HILO — Council Chairman Dominic Yagong is taking up the cause of local game hunters who are feeling increasingly pushed aside as wilderness is fenced off and game animals are shot from the sky.
Yagong is sponsoring two bills to be heard at the June 6 County Council meeting in Hilo. One would outlaw any aerial shooting of game animals. The other is a charter amendment to create a county Game Management Advisory Council.
“It’s just not within the traditional values of the people of this county to have a practice that kills animals from the sky and have those animals die and rot on the mountains,” Yagong said Tuesday, “especially when we have so many people having a difficult time putting food on the table.”
Subsistence hunting has long been a part of the island culture. A baseline study of food self-sufficiency in Hawaii County released last week estimates that hunters add 163,000 pounds of meat — primarily from goats, sheep and pigs — to island tables over the course of a year. Bird hunting also contributes to the Big Island diet.
“Hawaii County shall declare home rule that states that aerial killing of wildlife from a helicopter using rapid gunfire is an unacceptable practice and is not in harmony with the values and culture of the people of our island,” Yagong said.

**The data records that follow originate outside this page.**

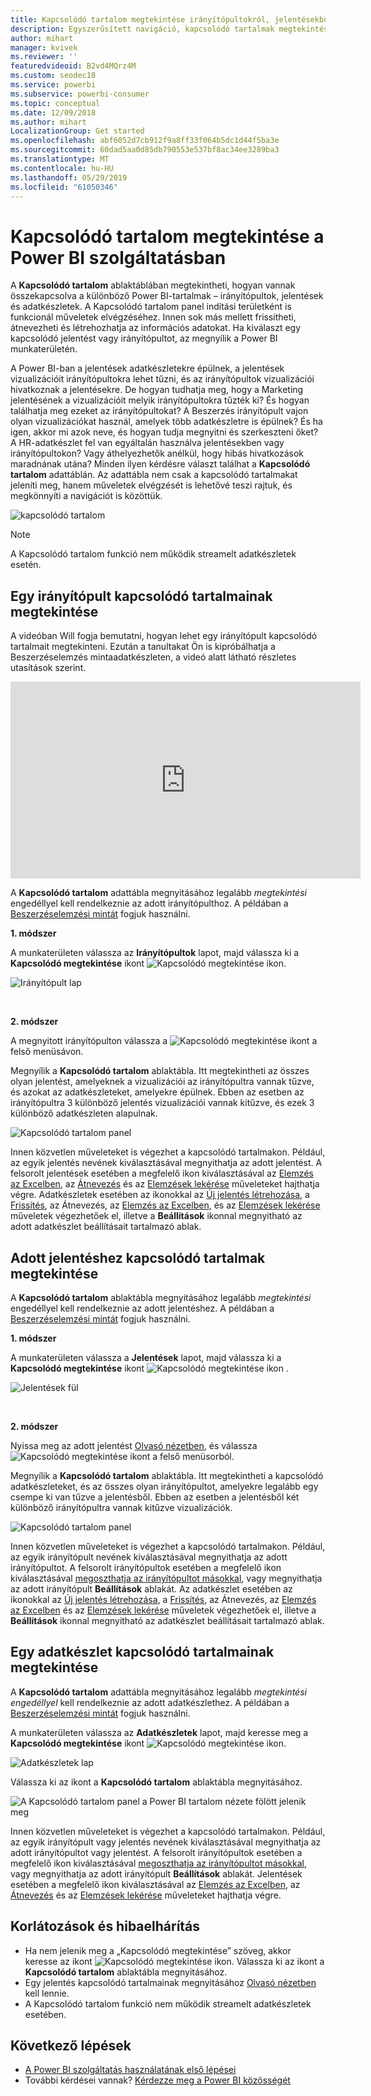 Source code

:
 ```yaml
---
title: Kapcsolódó tartalom megtekintése irányítópultokról, jelentésekből és adathalmazokból
description: Egyszerűsített navigáció, kapcsolódó tartalmak megtekintése az irányítópultokban, jelentésekben és adatkészletekben
author: mihart
manager: kvivek
ms.reviewer: ''
featuredvideoid: B2vd4MQrz4M
ms.custom: seodec18
ms.service: powerbi
ms.subservice: powerbi-consumer
ms.topic: conceptual
ms.date: 12/09/2018
ms.author: mihart
LocalizationGroup: Get started
ms.openlocfilehash: abf6052d7cb912f9a8ff33f064b5dc1d44f5ba3e
ms.sourcegitcommit: 60dad5aa0d85db790553e537bf8ac34ee3289ba3
ms.translationtype: MT
ms.contentlocale: hu-HU
ms.lasthandoff: 05/29/2019
ms.locfileid: "61050346"
---
```

# <a name="view-related-content-in-power-bi-service"></a>Kapcsolódó tartalom megtekintése a Power BI szolgáltatásban
A **Kapcsolódó tartalom** ablaktáblában megtekintheti, hogyan vannak összekapcsolva a különböző Power BI-tartalmak – irányítópultok, jelentések és adatkészletek. A Kapcsolódó tartalom panel indítási területként is funkcionál műveletek elvégzéséhez. Innen sok más mellett frissítheti, átnevezheti és létrehozhatja az információs adatokat. Ha kiválaszt egy kapcsolódó jelentést vagy irányítópultot, az megnyílik a Power BI munkaterületén.   

A Power BI-ban a jelentések adatkészletekre épülnek, a jelentések vizualizációit irányítópultokra lehet tűzni, és az irányítópultok vizualizációi hivatkoznak a jelentésekre. De hogyan tudhatja meg, hogy a Marketing jelentésének a vizualizációit melyik irányítópultokra tűzték ki? És hogyan találhatja meg ezeket az irányítópultokat? A Beszerzés irányítópult vajon olyan vizualizációkat használ, amelyek több adatkészletre is épülnek? És ha igen, akkor mi azok neve, és hogyan tudja megnyitni és szerkeszteni őket? A HR-adatkészlet fel van egyáltalán használva jelentésekben vagy irányítópultokon? Vagy áthelyezhetők anélkül, hogy hibás hivatkozások maradnának utána? Minden ilyen kérdésre választ találhat a **Kapcsolódó tartalom** adattáblán.  Az adattábla nem csak a kapcsolódó tartalmakat jeleníti meg, hanem műveletek elvégzését is lehetővé teszi rajtuk, és megkönnyíti a navigációt is közöttük.

![kapcsolódó tartalom](./media/end-user-related/power-bi-view-related-dashboard-new.png)

> [!NOTE]
> A Kapcsolódó tartalom funkció nem működik streamelt adatkészletek esetén.
> 
> 

## <a name="view-related-content-for-a-dashboard"></a>Egy irányítópult kapcsolódó tartalmainak megtekintése
A videóban Will fogja bemutatni, hogyan lehet egy irányítópult kapcsolódó tartalmait megtekinteni. Ezután a tanultakat Ön is kipróbálhatja a Beszerzéselemzés mintaadatkészleten, a videó alatt látható részletes utasítások szerint.

<iframe width="560" height="315" src="https://www.youtube.com/embed/B2vd4MQrz4M#t=3m05s" frameborder="0" allowfullscreen></iframe>


A **Kapcsolódó tartalom** adattábla megnyitásához legalább *megtekintési* engedéllyel kell rendelkeznie az adott irányítópulthoz. A példában a [Beszerzéselemzési mintát](../sample-procurement.md) fogjuk használni.

**1. módszer**

A munkaterületen válassza az **Irányítópultok** lapot, majd válassza ki a **Kapcsolódó megtekintése** ikont ![Kapcsolódó megtekintése ikon](./media/end-user-related/power-bi-view-related-icon-new.png).

![Irányítópult lap](./media/end-user-related/power-bi-view-related-dash-newer.png)

<br>

**2. módszer**

A megnyitott irányítópulton válassza a   ![Kapcsolódó megtekintése ikont](./media/end-user-related/power-bi-view-related-new.png) a felső menüsávon.

Megnyílik a **Kapcsolódó tartalom** ablaktábla. Itt megtekintheti az összes olyan jelentést, amelyeknek a vizualizációi az irányítópultra vannak tűzve, és azokat az adatkészleteket, amelyekre épülnek. Ebben az esetben az irányítópultra 3 különböző jelentés vizualizációi vannak kitűzve, és ezek 3 különböző adatkészleten alapulnak.

![Kapcsolódó tartalom panel](./media/end-user-related/power-bi-view-related-dashboard-new.png)

Innen közvetlen műveleteket is végezhet a kapcsolódó tartalmakon.  Például, az egyik jelentés nevének kiválasztásával megnyithatja az adott jelentést.  A felsorolt jelentések esetében a megfelelő ikon kiválasztásával az [Elemzés az Excelben](../service-analyze-in-excel.md), az [Átnevezés](../service-rename.md) és az [Elemzések lekérése](end-user-insights.md) műveleteket hajthatja végre. Adatkészletek esetében az ikonokkal az [Új jelentés létrehozása](../service-report-create-new.md), a [Frissítés](../refresh-data.md), az Átnevezés, az [Elemzés az Excelben](../service-analyze-in-excel.md), és az [Elemzések lekérése](end-user-insights.md) műveletek végezhetőek el, illetve a **Beállítások** ikonnal megnyitható az adott adatkészlet beállításait tartalmazó ablak.  

## <a name="view-related-content-for-a-report"></a>Adott jelentéshez kapcsolódó tartalmak megtekintése
A **Kapcsolódó tartalom** ablaktábla megnyitásához legalább *megtekintési* engedéllyel kell rendelkeznie az adott jelentéshez. A példában a [Beszerzéselemzési mintát](../sample-procurement.md) fogjuk használni.

**1. módszer**

A munkaterületen válassza a **Jelentések** lapot, majd válassza ki a **Kapcsolódó megtekintése** ikont ![Kapcsolódó megtekintése ikon](./media/end-user-related/power-bi-view-related-icon-new.png)  .

![Jelentések fül](./media/end-user-related/power-bi-view-related-report-newer.png)

<br>

**2. módszer**

Nyissa meg az adott jelentést [Olvasó nézetben](end-user-reading-view.md), és válassza  ![Kapcsolódó megtekintése ikont](./media/end-user-related/power-bi-view-related-new.png) a felső menüsorból.

Megnyílik a **Kapcsolódó tartalom** ablaktábla. Itt megtekintheti a kapcsolódó adatkészleteket, és az összes olyan irányítópultot, amelyekre legalább egy csempe ki van tűzve a jelentésből. Ebben az esetben a jelentésből két különböző irányítópultra vannak kitűzve vizualizációk.

![Kapcsolódó tartalom panel](./media/end-user-related/power-bi-view-related-report.png)

Innen közvetlen műveleteket is végezhet a kapcsolódó tartalmakon.  Például, az egyik irányítópult nevének kiválasztásával megnyithatja az adott irányítópultot.  A felsorolt irányítópultok esetében a megfelelő ikon kiválasztásával [megoszthatja az irányítópultot másokkal](../service-share-dashboards.md), vagy megnyithatja az adott irányítópult **Beállítások** ablakát. Az adatkészlet esetében az ikonokkal az [Új jelentés létrehozása](../service-report-create-new.md), a [Frissítés](../refresh-data.md), az Átnevezés, az [Elemzés az Excelben](../service-analyze-in-excel.md) és az [Elemzések lekérése](end-user-insights.md) műveletek végezhetőek el, illetve a **Beállítások** ikonnal megnyitható az adatkészlet beállításait tartalmazó ablak.  

## <a name="view-related-content-for-a-dataset"></a>Egy adatkészlet kapcsolódó tartalmainak megtekintése
A **Kapcsolódó tartalom** adattábla megnyitásához legalább *megtekintési engedéllyel* kell rendelkeznie az adott adatkészlethez. A példában a [Beszerzéselemzési mintát](../sample-procurement.md) fogjuk használni.

A munkaterületen válassza az **Adatkészletek** lapot, majd keresse meg a **Kapcsolódó megtekintése** ikont ![Kapcsolódó megtekintése ikon](./media/end-user-related/power-bi-view-related-icon-new.png).

![Adatkészletek lap](./media/end-user-related/power-bi-view-related-dataset-newer.png)

Válassza ki az ikont a **Kapcsolódó tartalom** ablaktábla megnyitásához.

![A Kapcsolódó tartalom panel a Power BI tartalom nézete fölött jelenik meg](media/end-user-related/power-bi-datasets.png)

Innen közvetlen műveleteket is végezhet a kapcsolódó tartalmakon. Például, az egyik irányítópult vagy jelentés nevének kiválasztásával megnyithatja az adott irányítópultot vagy jelentést.  A felsorolt irányítópultok esetében a megfelelő ikon kiválasztásával [megoszthatja az irányítópultot másokkal](../service-share-dashboards.md), vagy megnyithatja az adott irányítópult **Beállítások** ablakát. Jelentések esetében a megfelelő ikon kiválasztásával az [Elemzés az Excelben](../service-analyze-in-excel.md), az [Átnevezés](../service-rename.md) és az [Elemzések lekérése](end-user-insights.md) műveleteket hajthatja végre.  

## <a name="limitations-and-troubleshooting"></a>Korlátozások és hibaelhárítás
* Ha nem jelenik meg a „Kapcsolódó megtekintése” szöveg, akkor keresse az ikont ![Kapcsolódó megtekintése ikon](./media/end-user-related/power-bi-view-related-icon-new.png). Válassza ki az ikont a **Kapcsolódó tartalom** ablaktábla megnyitásához.
* Egy jelentés kapcsolódó tartalmainak megnyitásához [Olvasó nézetben](end-user-reading-view.md) kell lennie.
* A Kapcsolódó tartalom funkció nem működik streamelt adatkészletek esetében.

## <a name="next-steps"></a>Következő lépések
* [A Power BI szolgáltatás használatának első lépései](../service-get-started.md)
* További kérdései vannak? [Kérdezze meg a Power BI közösségét](http://community.powerbi.com/)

The county can’t legally declare such “home rule” rights because state law takes precedence, said William Aila, chairman of the state Department of Land and Natural Resources, which regularly conducts aerial eradication programs against invasive species on state land.

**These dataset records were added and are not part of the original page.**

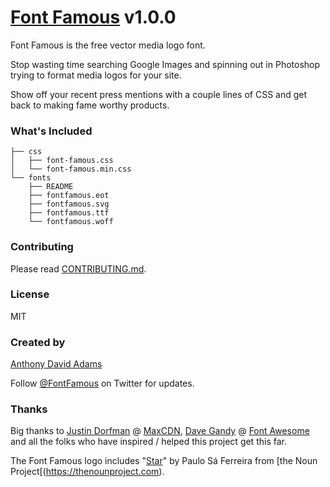 # [Font Famous](http://fontfamous.com) v1.0.0

Font Famous is the free vector media logo font.

Stop wasting time searching Google Images and spinning out in Photoshop trying to format media logos for your site. 

Show off your recent press mentions with a couple lines of CSS and get back to making fame worthy products.

### What's Included

```
├── css
│   ├── font-famous.css
│   └── font-famous.min.css
└── fonts
    ├── README
    ├── fontfamous.eot
    ├── fontfamous.svg
    ├── fontfamous.ttf
    └── fontfamous.woff
```

### Contributing

Please read [CONTRIBUTING.md](https://github.com/fontfamous/fontfamous.github.io/blob/master/CONTRIBUTING.md).

### License

MIT

### Created by
[Anthony David Adams](https://twitter.com/AnthonyAdams)

Follow [@FontFamous](https://twitter.com/FontFamous) on Twitter for updates.

### Thanks

Big thanks to [Justin Dorfman](https://twitter.com/jdorfman) @ [MaxCDN](http://maxcdn.com), [Dave Gandy](https://twitter.com/davegandy) @ [Font Awesome](http://fontawesome.io) and all the folks who have inspired / helped this project get this far.

The Font Famous logo includes "[Star](https://thenounproject.com/term/cool-star/12713/)" by Paulo Sá Ferreira from [the Noun Project[(https://thenounproject.com).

“State law has jurisdiction on this issue,” Aila said. “The state statute allows aerial shooting, and we will continue to do aerial shooting where it’s proper and where it’s effective.”
DLNR most recently held aerial shooting Feb. 21-22 targeting goats, sheep, mouflon and hybrids within the Palila critical habitat in the Mauna Kea Forest Reserve. Salvage permits were issued for those wishing to retrieve carcasses left in two drop-off areas, according to the DLNR website.

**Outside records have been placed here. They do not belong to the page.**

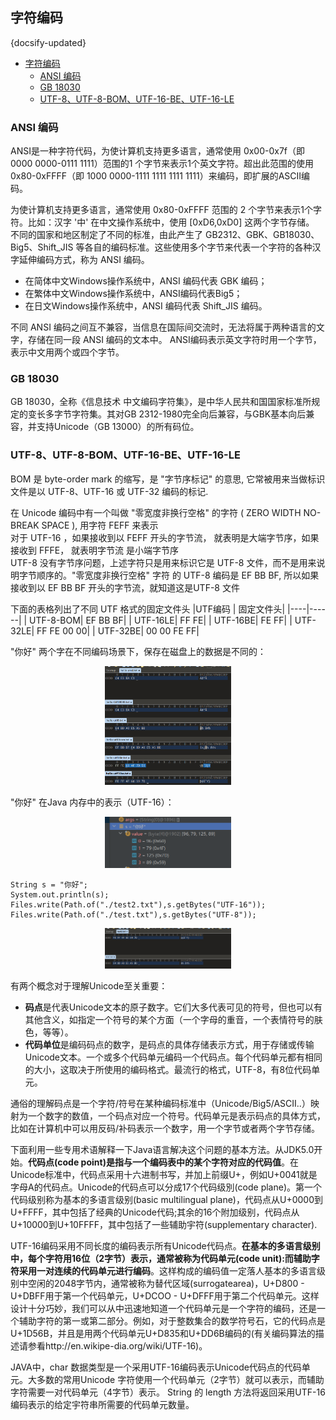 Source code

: ## 字符编码
{docsify-updated}

- [字符编码](#字符编码)
	- [ANSI 编码](#ansi-编码)
	- [GB 18030](#gb-18030)
	- [UTF-8、UTF-8-BOM、UTF-16-BE、UTF-16-LE](#utf-8utf-8-bomutf-16-beutf-16-le)

### ANSI 编码
ANSI是一种字符代码，为使计算机支持更多语言，通常使用 0x00-0x7f（即0000 0000-0111 1111）范围的1 个字节来表示1个英文字符。超出此范围的使用0x80-0xFFFF（即 1000 0000-1111 1111 1111 1111）来编码，即扩展的ASCII编码。

为使计算机支持更多语言，通常使用 0x80-0xFFFF 范围的 2 个字节来表示1个字符。比如：汉字 '中' 在中文操作系统中，使用 [0xD6,0xD0] 这两个字节存储。  
不同的国家和地区制定了不同的标准，由此产生了 GB2312、GBK、GB18030、Big5、Shift_JIS 等各自的编码标准。这些使用多个字节来代表一个字符的各种汉字延伸编码方式，称为 ANSI 编码。
+ 在简体中文Windows操作系统中，ANSI 编码代表 GBK 编码；
+ 在繁体中文Windows操作系统中，ANSI编码代表Big5；
+ 在日文Windows操作系统中，ANSI 编码代表 Shift_JIS 编码。

不同 ANSI 编码之间互不兼容，当信息在国际间交流时，无法将属于两种语言的文字，存储在同一段 ANSI 编码的文本中。
ANSI编码表示英文字符时用一个字节，表示中文用两个或四个字节。

### GB 18030
GB 18030，全称《信息技术 中文编码字符集》，是中华人民共和国国家标准所规定的变长多字节字符集。其对GB 2312-1980完全向后兼容，与GBK基本向后兼容，并支持Unicode（GB 13000）的所有码位。

### UTF-8、UTF-8-BOM、UTF-16-BE、UTF-16-LE
BOM 是 byte-order mark 的缩写，是 "字节序标记" 的意思, 它常被用来当做标识文件是以 UTF-8、UTF-16 或 UTF-32 编码的标记.

在 Unicode 编码中有一个叫做 "零宽度非换行空格" 的字符 ( ZERO WIDTH NO-BREAK SPACE ), 用字符 FEFF 来表示  
对于 UTF-16 ，如果接收到以 FEFF 开头的字节流， 就表明是大端字节序，如果接收到 FFFE， 就表明字节流 是小端字节序  
UTF-8 没有字节序问题，上述字符只是用来标识它是 UTF-8 文件，而不是用来说明字节顺序的。"零宽度非换行空格" 字符 的 UTF-8 编码是 EF BB BF, 所以如果接收到以 EF BB BF 开头的字节流，就知道这是UTF-8 文件

下面的表格列出了不同 UTF 格式的固定文件头
|UTF编码 | 固定文件头|
|----|------|
| UTF-8-BOM|	EF BB BF|
| UTF-16LE|	FF FE|
| UTF-16BE|	FE FF|
| UTF-32LE|	FF FE 00 00|
| UTF-32BE|	00 00 FE FF|

"你好" 两个字在不同编码场景下，保存在磁盘上的数据是不同的：
<center><img src="pics/encode.jpg" width="40%"></center>

"你好" 在Java 内存中的表示（UTF-16）：
<center><img src="pics/encode-2.jpg" width="40%"></center>

```
String s = "你好";
System.out.println(s);
Files.write(Path.of("./test2.txt"),s.getBytes("UTF-16"));
Files.write(Path.of("./test.txt"),s.getBytes("UTF-8"));
```
<center><img src="pics/java-encode.jpg" width="40%"></center>





有两个概念对于理解Unicode至关重要：
+ **码点**是代表Unicode文本的原子数字。它们大多代表可见的符号，但也可以有其他含义，如指定一个符号的某个方面（一个字母的重音，一个表情符号的肤色，等等）。
+ **代码单位**是编码码点的数字，是码点的具体存储表示方式，用于存储或传输Unicode文本。一个或多个代码单元编码一个代码点。每个代码单元都有相同的大小，这取决于所使用的编码格式。最流行的格式，UTF-8，有8位代码单元。

通俗的理解码点是一个字符/符号在某种编码标准中（Unicode/Big5/ASCII..）映射为一个数字的数值，一个码点对应一个符号。代码单元是表示码点的具体方式，比如在计算机中可以用反码/补码表示一个数字，用一个字节或者两个字节存储。

下面利用一些专用术语解释一下Java语言解决这个问题的基本方法。从JDK5.0开始。**代码点(code point)是指与一个编码表中的某个字符对应的代码值**。在Unicode标准中，代码点采用十六进制书写，并加上前缀U+，例如U+0041就是字母A的代码点。Unicode的代码点可以分成17个代码级別(code plane)。第一个代码级别称为基本的多语言级别(basic multilingual plane)，代码点从U+0000到U+FFFF，其中包括了经典的Unicode代码;其余的16个附加级别，代码点从U+10000到U+10FFFF，其中包括了一些辅助宇符(supplementary character).

UTF-16编码采用不同长度的编码表示所有Unicode代码点。**在基本的多语言级别中，每个字符用16位（2字节）表示，通常被称为代码单元(code unit):而辅助字符采用一对连续的代码单元进行编码**。这样构成的编码值一定落人基本的多语言级别中空闲的2048字节内，通常被称为替代区域(surrogatearea)，U+D800 - U+DBFF用于第一个代码单元，U+DCOO - U+DFFF用于第二个代码单元。这样设计十分巧妙，我们可以从中迅速地知道一个代码单元是一个字符的编码，还是一个辅助字符的第一或第二部分。例如，对于整数集合的数学符号石，它的代码点是U+1D56B，并且是用两个代码单元U+D835和U+DD6B编码的(有关编码算法的描述请参看http://en.wikipe-dia.org/wiki/UTF-16)。


JAVA中，char 数据类型是一个采用UTF-16编码表示Unicode代码点的代码单元。大多数的常用Unicode 字符使用一个代码单元（2字节）就可以表示，而辅助字符需要一对代码单元（4字节）表示。
String 的 length 方法将返回采用UTF-16编码表示的给定宇符串所需要的代码单元数量。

The state says eradication of the feral wildlife is needed to protect the forest from overgrazing.
Yagong said he hopes that once a county ordinance is in place, the county’s legislative delegation will take notice and help change state law for Hawaii Island, even if the state wants to continue the practice on other islands.
Pat Pacheco is one Big Island hunter who wants to see the state activities stop. Pacheco said he’s hunted on the mountains since 1950, and he’s seen the forest become an overgrown fire hazard because the feral goats and pigs haven’t been able to maintain it.
“These so-called scientists don’t know what they’re talking about. They come in here and get grant money and deprive the people of food. … It used to be a forest, and now it’s a jungle,” Pacheco said. “I think people are fed up. We have the right to fight for our resources.”
The charter amendment creating a Game Management Advisory Council would give hunters a forum to bring their views to the table and lobby for changes at the county, state and federal level, Yagong said. The commission would be set up like most commissions in the county, with one member from each of nine council districts, appointed by the mayor and confirmed by the council.
The commission would be charged with advising government agencies on matters related to the preservation of subsistence hunting and fishing, as well as protecting traditional and cultural gathering rights, according to the bill.
“The commission shall promulgate rules that shall conserve and protect Hawaii’s natural and cultural resources in furtherance of the self-sufficiency and long-term subsistence sustainability of the county,” according to the bill.
The charter amendment would go to the November ballot, if the council passes it three times with at least six votes.